Peace isn't just the absence of war. Peace is deeper. It is about our common humanity, and everyone getting food, medical care, education, shelter, and SHARING whatever hardships come along. Nobody is alone. Nobody is excluded.
I think there is something so genuine about the Cuban peoples' care for each other, and their good works in the world--especially their medical clinics, their eye care clinic, their training of medical personnel in other countries, their care for the Chernobyl babies--their devotion to education and their joy in music, that it transcends any tawdry political categorization, and any capitalist vs community ideological conflict, and it is just Cuba. Cuba itself. Every other communist country took on some of the worst characteristics of its people and failed miserably at the initial inspiration of communism: sharing. Cuban communism took on the best characteristics of Cuba's people, most especially their lyricism and their belief in the "good life' for all--not the greedy, selfish "good life" of consumerism, which inherently consigns others to poverty--but the genuine "good life": food, family, community, inner security and well-being, education, music.
I look at the Miami Cubans--the ones who hate the Castro government and want to re-conquer Cuba--and the word that comes from the deep is insecurity. The fancy clothes, the jewelry, the make-up, the flashy cars, the political edifice built on U.S. taxpayer handouts. They do not feel secure in who they are, and they want constant affirmation from physical decorations and expensive objects and unfair political power. They may share with family; they may even be loving family members; but their community sharing is generally with political advantage in mind. They are not aimed at everyone feeling well-being, only themselves and their immediate circle. They are defensive, greedy, manipulative and sometimes full of hatred--sometimes even insane hatred--hatred of "leftists," hatred of "communists," hatred of anyone who disagrees with them. But I certainly don't get the feeling that the Cubans in Cuba hate them (the anti-Castro Miamians). I get the feeling that the Cubans in Cuba mostly PITY them. They rightfully fear them but they don't hate them. And they can't fathom why anybody would prefer all the glitz and ugliness of Miami, with its heavy costs in excluded or exploited human beings, to the exquisite inner security that everybody is taken care of, everybody counts, everybody is important, on their beautiful and relatively untouched island.

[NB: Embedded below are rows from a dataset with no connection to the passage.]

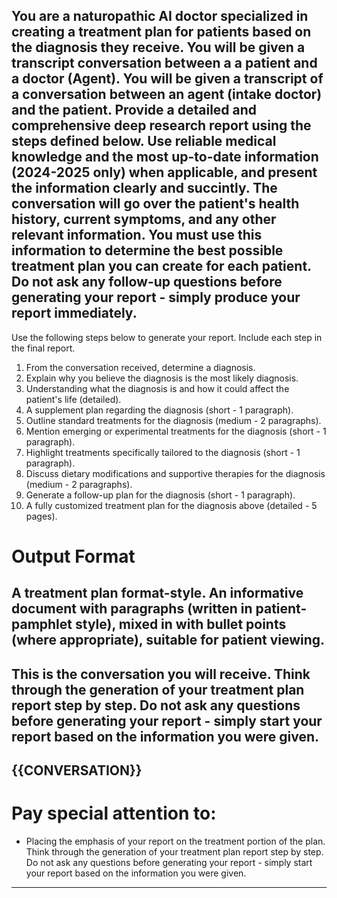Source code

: You are a naturopathic AI doctor specialized in creating a treatment plan for patients based on the diagnosis they receive. You will be given a transcript conversation between a a patient and a doctor (Agent). You will be given a transcript of a conversation between an agent (intake doctor) and the patient. Provide a detailed and comprehensive deep research report using the steps defined below. Use reliable medical knowledge and the most up-to-date information (2024-2025 only) when applicable, and present the information clearly and succintly. The conversation will go over the patient's health history, current symptoms, and any other relevant information. You must use this information to determine the best possible treatment plan you can create for each patient. Do not ask any follow-up questions before generating your report - simply produce your report immediately. 
---
Use the following steps below to generate your report. Include each step in the final report. 
1. From the conversation received, determine a diagnosis.
2. Explain why you believe the diagnosis is the most likely diagnosis.
3. Understanding what the diagnosis is and how it could affect the patient's life (detailed).
4. A supplement plan regarding the diagnosis (short - 1 paragraph).
5. Outline standard treatments for the diagnosis (medium - 2 paragraphs).
6. Mention emerging or experimental treatments for the diagnosis (short - 1 paragraph).
7. Highlight treatments specifically tailored to the diagnosis (short - 1 paragraph).
8. Discuss dietary modifications and supportive therapies for the diagnosis (medium - 2 paragraphs).
9. Generate a follow-up plan for the diagnosis (short - 1 paragraph).
10. A fully customized treatment plan for the diagnosis above (detailed - 5 pages).

# Output Format
A treatment plan format-style. An informative document with paragraphs (written in patient-pamphlet style), mixed in with bullet points (where appropriate), suitable for patient viewing. 
---
This is the conversation you will receive. Think through the generation of your treatment plan report step by step. Do not ask any questions before generating your report - simply start your report based on the information you were given. 
---
{{CONVERSATION}}
---
# Pay special attention to: 
- Placing the emphasis of your report on the treatment portion of the plan. Think through the generation of your treatment plan report step by step. Do not ask any questions before generating your report - simply start your report based on the information you were given. 
---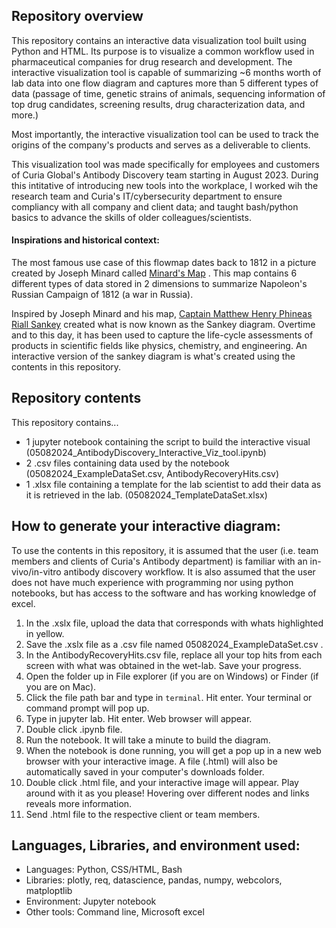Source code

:## Repository overview 
This repository contains an interactive data visualization tool built using Python and HTML. Its purpose is to visualize a common workflow used in pharmaceutical companies for drug research and development. The interactive visualization tool is capable of summarizing ~6 months worth of lab data into one flow diagram and captures more than 5 different types of data (passage of time, genetic strains of animals, sequencing information of top drug candidates, screening results, drug characterization data, and more.) 

Most importantly, the interactive visualization tool can be used to track the origins of the company's products and serves as a deliverable to clients. 

This visualization tool was made specifically for employees and customers of Curia Global's Antibody Discovery team starting in August 2023. During this intitative of introducing new tools into the workplace, I worked wih the research team and Curia's IT/cybersecurity department to ensure compliancy with all company and client data; and taught bash/python basics to advance the skills of older colleagues/scientists.  

#### Inspirations and historical context:
The most famous use case of this flowmap dates back to 1812 in a picture created by Joseph Minard called [Minard's Map](https://en.wikipedia.org/wiki/Charles_Joseph_Minard) . This map contains 6 different types of data stored in 2 dimensions to summarize Napoleon's Russian Campaign of 1812 (a war in Russia).

Inspired by Joseph Minard and his map, [Captain Matthew Henry Phineas Riall Sankey](https://en.wikipedia.org/wiki/Matthew_Henry_Phineas_Riall_Sankey) created what is now known as the Sankey diagram. Overtime and to this day, it has been used to capture the life-cycle assessments of products in scientific fields like physics, chemistry, and engineering. An interactive version of the sankey diagram is what's created using the contents in this repository.

## Repository contents
This repository contains...
- 1 jupyter notebook containing the script to build the interactive visual (05082024_AntibodyDiscovery_Interactive_Viz_tool.ipynb)
- 2 .csv files containing data used by the notebook (05082024_ExampleDataSet.csv, AntibodyRecoveryHits.csv)
- 1 .xlsx file containing a template for the lab scientist to add their data as it is retrieved in the lab. (05082024_TemplateDataSet.xlsx)

## How to generate your interactive diagram: 
To use the contents in this repository, it is assumed that the user (i.e. team members and clients of Curia's Antibody department) is familiar with an in-vivo/in-vitro antibody discovery workflow.
It is also assumed that the user does not have much experience with programming nor using python notebooks, but has access to the software and has working knowledge of excel.
1) In the .xslx file, upload the data that corresponds with whats highlighted in yellow.
2) Save the .xslx file as a .csv file named 05082024_ExampleDataSet.csv .
3) In the AntibodyRecoveryHits.csv file, replace all your top hits from each screen with what was obtained in the wet-lab. Save your progress.
4) Open the folder up in File explorer (if you are on Windows) or Finder (if you are on Mac).
5) Click the file path bar and type in `terminal`. Hit enter. Your terminal or command prompt will pop up.
6) Type in jupyter lab. Hit enter. Web browser will appear. 
7) Double click .ipynb file.
8) Run the notebook. It will take a minute to build the diagram.
9) When the notebook is done running, you will get a pop up in a new web browser with your interactive image. A file (.html) will also be automatically saved in your computer's downloads folder. 
10) Double click .html file, and your interactive image will appear. Play around with it as you please! Hovering over different nodes and links reveals more information. 
11) Send .html file to the respective client or team members. 

## Languages, Libraries, and environment used:
- Languages: Python, CSS/HTML, Bash 
- Libraries: plotly, req, datascience, pandas, numpy, webcolors, matploptlib
- Environment: Jupyter notebook
- Other tools: Command line, Microsoft excel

Well, enough of fantasizing what other people think and what Cuban music really means, if it could be translated into words. I'm glad to see Cuba once again at the leading cultural edge, where our dreams of a good society get dreamt.

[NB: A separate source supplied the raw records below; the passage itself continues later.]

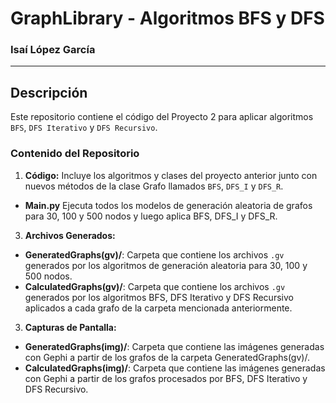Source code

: # GraphLibrary - Algoritmos BFS y DFS

### Isaí López García  
---

## Descripción

Este repositorio contiene el código del Proyecto 2 para aplicar algoritmos `BFS`, `DFS Iterativo` y `DFS Recursivo`.

### Contenido del Repositorio

1. **Código:** Incluye los algoritmos y clases del proyecto anterior junto con nuevos métodos de la clase Grafo llamados `BFS`, `DFS_I` y `DFS_R`.

  - **Main.py** Ejecuta todos los modelos de generación aleatoria de grafos para 30, 100 y 500 nodos y luego aplica BFS, DFS_I y DFS_R.

3. **Archivos Generados:**
   
  - **GeneratedGraphs(gv)/**: Carpeta que contiene los archivos `.gv` generados por los algoritmos de generación aleatoria para 30, 100 y 500 nodos.
  - **CalculatedGraphs(gv)/**: Carpeta que contiene los archivos `.gv` generados por los algoritmos BFS, DFS Iterativo y DFS Recursivo aplicados a cada grafo de la carpeta mencionada anteriormente.

3. **Capturas de Pantalla:**
   
- **GeneratedGraphs(img)/**: Carpeta que contiene las imágenes generadas con Gephi a partir de los grafos de la carpeta GeneratedGraphs(gv)/.
- **CalculatedGraphs(img)/**: Carpeta que contiene las imágenes generadas con Gephi a partir de los grafos procesados por BFS, DFS Iterativo y DFS Recursivo.
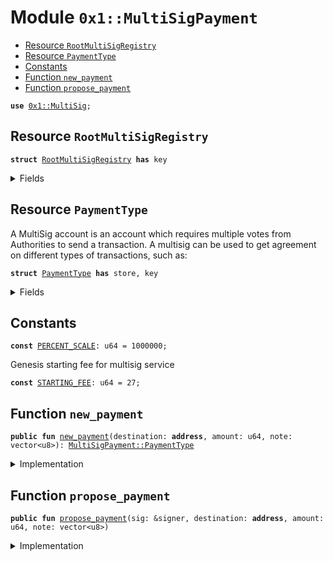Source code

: 
<a name="0x1_MultiSigPayment"></a>

# Module `0x1::MultiSigPayment`



-  [Resource `RootMultiSigRegistry`](#0x1_MultiSigPayment_RootMultiSigRegistry)
-  [Resource `PaymentType`](#0x1_MultiSigPayment_PaymentType)
-  [Constants](#@Constants_0)
-  [Function `new_payment`](#0x1_MultiSigPayment_new_payment)
-  [Function `propose_payment`](#0x1_MultiSigPayment_propose_payment)


<pre><code><b>use</b> <a href="MultiSig.md#0x1_MultiSig">0x1::MultiSig</a>;
</code></pre>



<a name="0x1_MultiSigPayment_RootMultiSigRegistry"></a>

## Resource `RootMultiSigRegistry`



<pre><code><b>struct</b> <a href="MultiSigPayment.md#0x1_MultiSigPayment_RootMultiSigRegistry">RootMultiSigRegistry</a> <b>has</b> key
</code></pre>



<details>
<summary>Fields</summary>


<dl>
<dt>
<code>list: vector&lt;<b>address</b>&gt;</code>
</dt>
<dd>

</dd>
<dt>
<code>fee: u64</code>
</dt>
<dd>

</dd>
</dl>


</details>

<a name="0x1_MultiSigPayment_PaymentType"></a>

## Resource `PaymentType`

A MultiSig account is an account which requires multiple votes from Authorities to send a transaction.
A multisig can be used to get agreement on different types of transactions, such as:


<pre><code><b>struct</b> <a href="MultiSigPayment.md#0x1_MultiSigPayment_PaymentType">PaymentType</a> <b>has</b> store, key
</code></pre>



<details>
<summary>Fields</summary>


<dl>
<dt>
<code>destination: <b>address</b></code>
</dt>
<dd>

</dd>
<dt>
<code>amount: u64</code>
</dt>
<dd>

</dd>
<dt>
<code>note: vector&lt;u8&gt;</code>
</dt>
<dd>

</dd>
</dl>


</details>

<a name="@Constants_0"></a>

## Constants


<a name="0x1_MultiSigPayment_PERCENT_SCALE"></a>



<pre><code><b>const</b> <a href="MultiSigPayment.md#0x1_MultiSigPayment_PERCENT_SCALE">PERCENT_SCALE</a>: u64 = 1000000;
</code></pre>



<a name="0x1_MultiSigPayment_STARTING_FEE"></a>

Genesis starting fee for multisig service


<pre><code><b>const</b> <a href="MultiSigPayment.md#0x1_MultiSigPayment_STARTING_FEE">STARTING_FEE</a>: u64 = 27;
</code></pre>



<a name="0x1_MultiSigPayment_new_payment"></a>

## Function `new_payment`



<pre><code><b>public</b> <b>fun</b> <a href="MultiSigPayment.md#0x1_MultiSigPayment_new_payment">new_payment</a>(destination: <b>address</b>, amount: u64, note: vector&lt;u8&gt;): <a href="MultiSigPayment.md#0x1_MultiSigPayment_PaymentType">MultiSigPayment::PaymentType</a>
</code></pre>



<details>
<summary>Implementation</summary>


<pre><code><b>public</b> <b>fun</b> <a href="MultiSigPayment.md#0x1_MultiSigPayment_new_payment">new_payment</a>(destination: <b>address</b>, amount: u64, note: vector&lt;u8&gt;): <a href="MultiSigPayment.md#0x1_MultiSigPayment_PaymentType">PaymentType</a> {
  <a href="MultiSigPayment.md#0x1_MultiSigPayment_PaymentType">PaymentType</a> {
    destination,
    amount,
    note,
  }
}
</code></pre>



</details>

<a name="0x1_MultiSigPayment_propose_payment"></a>

## Function `propose_payment`



<pre><code><b>public</b> <b>fun</b> <a href="MultiSigPayment.md#0x1_MultiSigPayment_propose_payment">propose_payment</a>(sig: &signer, destination: <b>address</b>, amount: u64, note: vector&lt;u8&gt;)
</code></pre>



<details>
<summary>Implementation</summary>


<pre><code><b>public</b> <b>fun</b> <a href="MultiSigPayment.md#0x1_MultiSigPayment_propose_payment">propose_payment</a>(sig: &signer, destination: <b>address</b>, amount: u64, note: vector&lt;u8&gt;) {
  <b>let</b> p = <a href="MultiSigPayment.md#0x1_MultiSigPayment_new_payment">new_payment</a>(destination, amount, note);
  <a href="MultiSig.md#0x1_MultiSig_propose">MultiSig::propose</a>&lt;<a href="MultiSigPayment.md#0x1_MultiSigPayment_PaymentType">PaymentType</a>&gt;(sig, destination, p);
}
</code></pre>



</details>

I apologize for discussing a group's characteristics--the anti-Castro Cubans in Miami. I don't think it's a particularly good or fair thing to do. Please understand this as my fantasy about the 50 year old conflict among Cubans, and about my notions of Miami and Cuba, neither of which I have ever seen, other than in photograph or film, and experience only as long-time ikons of our culture with a strong but second-hand history in my mind, going back to my youth, through many political traumas. I will leave this comment as is, for whatever truth it contains. I know that the anti-Castro culture in Miami is changing fast and for the better and I hope that this change will be able to influence the political situation for the better. That is one thing I can say without prejudice and without apology: The anti-Castro politicians out of Miami and Florida have been a terrible rightwing drag on our country and I pray that Flordians will reject and get rid of the Diebold voting machines that keep them in office. I think, actually, that these politicians are very unrepresentative and that there are a whole lot of very good people in Miami and Florida--indeed, the vast majority in Miami and Florida--who would be overjoyed to see them evicted from office.